_Your goal_: Look for the word "numberwithin" in the material below, then report each line where it occurs.

_Data records_:
+++

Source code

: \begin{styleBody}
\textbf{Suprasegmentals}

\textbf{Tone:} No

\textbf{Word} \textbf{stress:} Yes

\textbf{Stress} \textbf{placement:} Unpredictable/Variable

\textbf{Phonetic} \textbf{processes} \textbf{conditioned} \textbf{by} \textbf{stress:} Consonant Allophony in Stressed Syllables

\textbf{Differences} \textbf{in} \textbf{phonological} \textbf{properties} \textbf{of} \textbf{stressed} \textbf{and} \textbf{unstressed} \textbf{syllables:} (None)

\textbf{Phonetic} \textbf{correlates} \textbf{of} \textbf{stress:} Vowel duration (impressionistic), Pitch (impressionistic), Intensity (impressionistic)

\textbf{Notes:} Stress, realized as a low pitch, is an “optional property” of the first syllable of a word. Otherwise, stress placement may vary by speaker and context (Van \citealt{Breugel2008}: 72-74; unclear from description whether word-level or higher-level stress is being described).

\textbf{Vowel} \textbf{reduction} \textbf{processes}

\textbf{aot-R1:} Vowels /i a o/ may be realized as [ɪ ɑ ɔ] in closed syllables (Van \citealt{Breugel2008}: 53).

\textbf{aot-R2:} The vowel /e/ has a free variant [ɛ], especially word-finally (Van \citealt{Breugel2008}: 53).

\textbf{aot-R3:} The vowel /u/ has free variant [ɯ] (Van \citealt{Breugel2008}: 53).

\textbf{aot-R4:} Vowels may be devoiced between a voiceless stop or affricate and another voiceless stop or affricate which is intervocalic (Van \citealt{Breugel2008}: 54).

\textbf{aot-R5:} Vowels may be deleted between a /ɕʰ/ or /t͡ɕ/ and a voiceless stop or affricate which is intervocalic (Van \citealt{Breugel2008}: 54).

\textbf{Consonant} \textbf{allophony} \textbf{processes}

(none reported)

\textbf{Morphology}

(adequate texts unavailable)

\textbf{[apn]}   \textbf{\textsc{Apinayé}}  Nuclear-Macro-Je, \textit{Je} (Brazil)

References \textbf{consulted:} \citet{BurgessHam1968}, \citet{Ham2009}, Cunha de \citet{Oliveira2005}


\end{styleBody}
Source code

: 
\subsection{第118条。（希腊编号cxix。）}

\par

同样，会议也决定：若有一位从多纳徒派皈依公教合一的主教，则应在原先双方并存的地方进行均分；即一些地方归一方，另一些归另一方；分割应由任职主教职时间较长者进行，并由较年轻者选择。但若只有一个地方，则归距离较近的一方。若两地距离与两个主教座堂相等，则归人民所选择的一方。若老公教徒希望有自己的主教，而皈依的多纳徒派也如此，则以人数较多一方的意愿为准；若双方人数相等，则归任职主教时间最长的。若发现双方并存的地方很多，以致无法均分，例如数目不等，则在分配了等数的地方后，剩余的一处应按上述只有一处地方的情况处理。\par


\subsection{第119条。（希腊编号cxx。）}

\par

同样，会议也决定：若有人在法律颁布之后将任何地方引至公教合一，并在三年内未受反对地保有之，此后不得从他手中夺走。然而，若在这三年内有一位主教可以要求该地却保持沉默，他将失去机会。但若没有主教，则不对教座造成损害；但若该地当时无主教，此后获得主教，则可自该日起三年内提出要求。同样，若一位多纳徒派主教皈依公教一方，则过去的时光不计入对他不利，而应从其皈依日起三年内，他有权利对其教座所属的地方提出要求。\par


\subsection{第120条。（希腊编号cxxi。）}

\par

+++

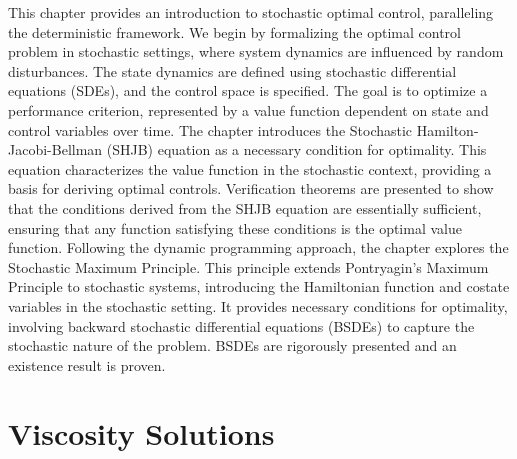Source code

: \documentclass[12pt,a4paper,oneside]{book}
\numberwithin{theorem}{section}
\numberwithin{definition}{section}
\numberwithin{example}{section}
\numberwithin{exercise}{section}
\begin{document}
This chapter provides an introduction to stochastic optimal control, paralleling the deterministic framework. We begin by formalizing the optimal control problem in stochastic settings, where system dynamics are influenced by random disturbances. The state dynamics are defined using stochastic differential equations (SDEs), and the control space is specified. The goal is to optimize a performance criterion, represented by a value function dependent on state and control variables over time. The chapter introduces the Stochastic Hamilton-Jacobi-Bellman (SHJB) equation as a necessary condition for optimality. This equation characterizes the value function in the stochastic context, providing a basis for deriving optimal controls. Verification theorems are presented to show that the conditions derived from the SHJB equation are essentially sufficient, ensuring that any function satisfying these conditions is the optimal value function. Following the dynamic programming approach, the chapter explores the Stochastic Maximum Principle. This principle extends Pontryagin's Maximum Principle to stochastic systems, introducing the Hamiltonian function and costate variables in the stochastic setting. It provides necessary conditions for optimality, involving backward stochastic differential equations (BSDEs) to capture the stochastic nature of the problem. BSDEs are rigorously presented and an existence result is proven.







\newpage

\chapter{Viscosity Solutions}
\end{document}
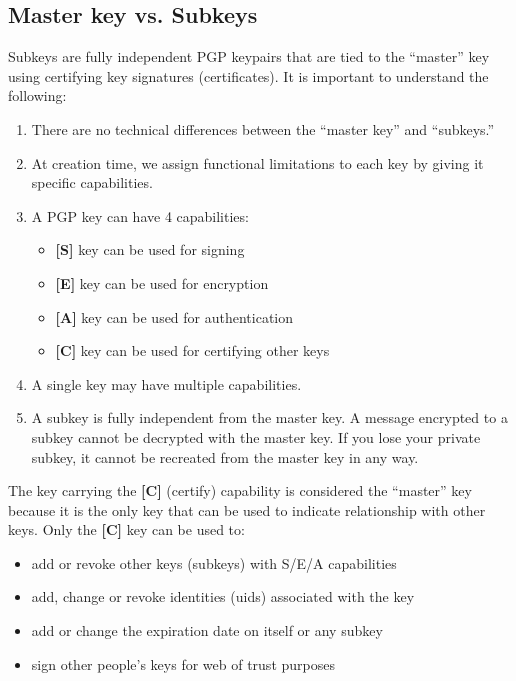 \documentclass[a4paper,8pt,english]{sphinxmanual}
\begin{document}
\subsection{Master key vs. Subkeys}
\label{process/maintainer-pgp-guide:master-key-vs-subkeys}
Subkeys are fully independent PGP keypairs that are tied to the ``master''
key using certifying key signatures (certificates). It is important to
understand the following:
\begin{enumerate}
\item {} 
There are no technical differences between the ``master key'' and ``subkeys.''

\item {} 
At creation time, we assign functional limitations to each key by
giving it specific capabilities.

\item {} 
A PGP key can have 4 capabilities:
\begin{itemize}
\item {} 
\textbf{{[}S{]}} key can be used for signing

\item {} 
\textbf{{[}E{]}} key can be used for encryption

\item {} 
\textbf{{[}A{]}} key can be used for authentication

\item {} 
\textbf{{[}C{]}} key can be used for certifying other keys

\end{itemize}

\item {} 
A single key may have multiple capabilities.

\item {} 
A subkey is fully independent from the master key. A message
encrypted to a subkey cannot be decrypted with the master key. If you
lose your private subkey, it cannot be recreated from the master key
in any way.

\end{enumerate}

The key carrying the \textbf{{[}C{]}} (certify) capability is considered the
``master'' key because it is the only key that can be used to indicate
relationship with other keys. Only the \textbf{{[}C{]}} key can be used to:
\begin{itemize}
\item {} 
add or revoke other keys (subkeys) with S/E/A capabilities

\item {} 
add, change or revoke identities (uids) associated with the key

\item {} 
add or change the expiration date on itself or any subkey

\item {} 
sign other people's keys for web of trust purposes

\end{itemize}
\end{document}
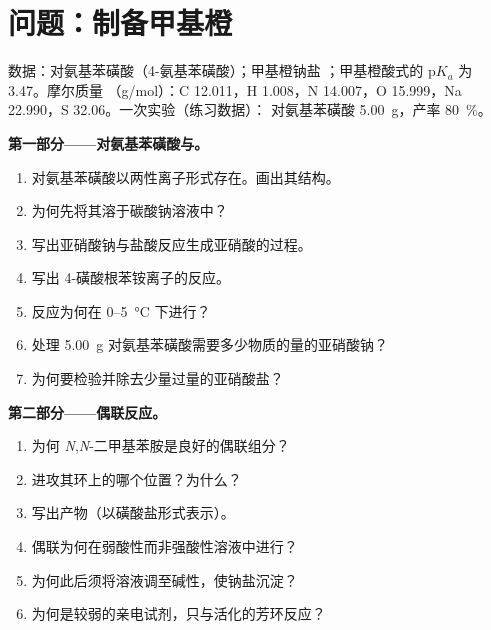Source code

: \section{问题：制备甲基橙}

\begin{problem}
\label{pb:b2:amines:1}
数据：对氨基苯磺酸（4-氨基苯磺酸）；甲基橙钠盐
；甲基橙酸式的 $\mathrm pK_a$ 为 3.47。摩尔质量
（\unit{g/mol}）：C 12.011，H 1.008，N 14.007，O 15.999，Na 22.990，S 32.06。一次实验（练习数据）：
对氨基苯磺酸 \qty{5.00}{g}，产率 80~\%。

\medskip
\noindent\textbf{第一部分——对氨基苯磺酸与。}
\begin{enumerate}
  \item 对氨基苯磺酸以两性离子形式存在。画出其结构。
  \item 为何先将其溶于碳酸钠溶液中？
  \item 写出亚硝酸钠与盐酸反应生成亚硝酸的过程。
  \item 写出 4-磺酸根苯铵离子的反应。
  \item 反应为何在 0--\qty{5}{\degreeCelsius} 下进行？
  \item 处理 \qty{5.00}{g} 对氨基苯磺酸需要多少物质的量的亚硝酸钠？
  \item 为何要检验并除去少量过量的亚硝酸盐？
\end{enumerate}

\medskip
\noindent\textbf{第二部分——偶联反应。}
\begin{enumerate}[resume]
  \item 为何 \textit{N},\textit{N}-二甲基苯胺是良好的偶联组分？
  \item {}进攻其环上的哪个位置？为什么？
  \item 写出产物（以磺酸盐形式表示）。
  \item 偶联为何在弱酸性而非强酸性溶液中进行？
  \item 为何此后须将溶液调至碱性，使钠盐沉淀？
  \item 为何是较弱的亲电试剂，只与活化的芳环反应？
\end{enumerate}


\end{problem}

+++

_Response to this exercise_:
\numberwithin{theorem}{section}
\numberwithin{definition}{section}
\numberwithin{example}{section}
\numberwithin{exercise}{section}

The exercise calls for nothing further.